Source data
——————————
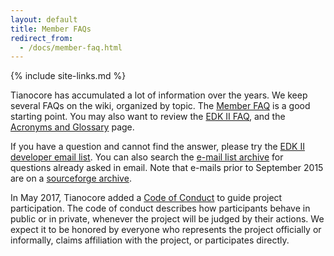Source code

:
 ```yaml
---
layout: default
title: Member FAQs
redirect_from:
  - /docs/member-faq.html
---
```

{% include site-links.md %}

Tianocore has accumulated a lot of information over the years. We keep several FAQs on the wiki, organized by topic. The [Member FAQ]({{wiki}}/Member-FAQ) is a good starting point. You may also want to review the [EDK II FAQ](https://github.com/tianocore/tianocore.github.io/wiki/EDK-II-FAQ), and the [Acronyms and Glossary]({{wiki}}/Acronyms-and-Glossary) page.

If you have a question and cannot find the answer, please try the [EDK II developer email list]({{wiki}}/edk2-devel). You can also search the [e-mail list archive](https://lists.01.org/pipermail/edk2-devel/) for questions already asked in email. Note that e-mails prior to September 2015 are on a [sourceforge archive](https://sourceforge.net/p/edk2/mailman/edk2-devel/).

In May 2017, Tianocore added a [Code of Conduct]({{baseurl}}/coc.html) to guide project participation. The code of conduct describes how participants behave in public or in private, whenever the project will be judged by their actions. We expect it to be honored by everyone who represents the project officially or informally, claims affiliation with the project, or participates directly.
——————————
The data is to be printed again exactly, but without its pictures.

= Output below =
Source code

:
 ```yaml
---
layout: default
title: Member FAQs
redirect_from:
  - /docs/member-faq.html
---
```

{% include site-links.md %}

Tianocore has accumulated a lot of information over the years. We keep several FAQs on the wiki, organized by topic. The [Member FAQ]({{wiki}}/Member-FAQ) is a good starting point. You may also want to review the [EDK II FAQ](https://github.com/tianocore/tianocore.github.io/wiki/EDK-II-FAQ), and the [Acronyms and Glossary]({{wiki}}/Acronyms-and-Glossary) page.

If you have a question and cannot find the answer, please try the [EDK II developer email list]({{wiki}}/edk2-devel). You can also search the [e-mail list archive](https://lists.01.org/pipermail/edk2-devel/) for questions already asked in email. Note that e-mails prior to September 2015 are on a [sourceforge archive](https://sourceforge.net/p/edk2/mailman/edk2-devel/).

In May 2017, Tianocore added a [Code of Conduct]({{baseurl}}/coc.html) to guide project participation. The code of conduct describes how participants behave in public or in private, whenever the project will be judged by their actions. We expect it to be honored by everyone who represents the project officially or informally, claims affiliation with the project, or participates directly.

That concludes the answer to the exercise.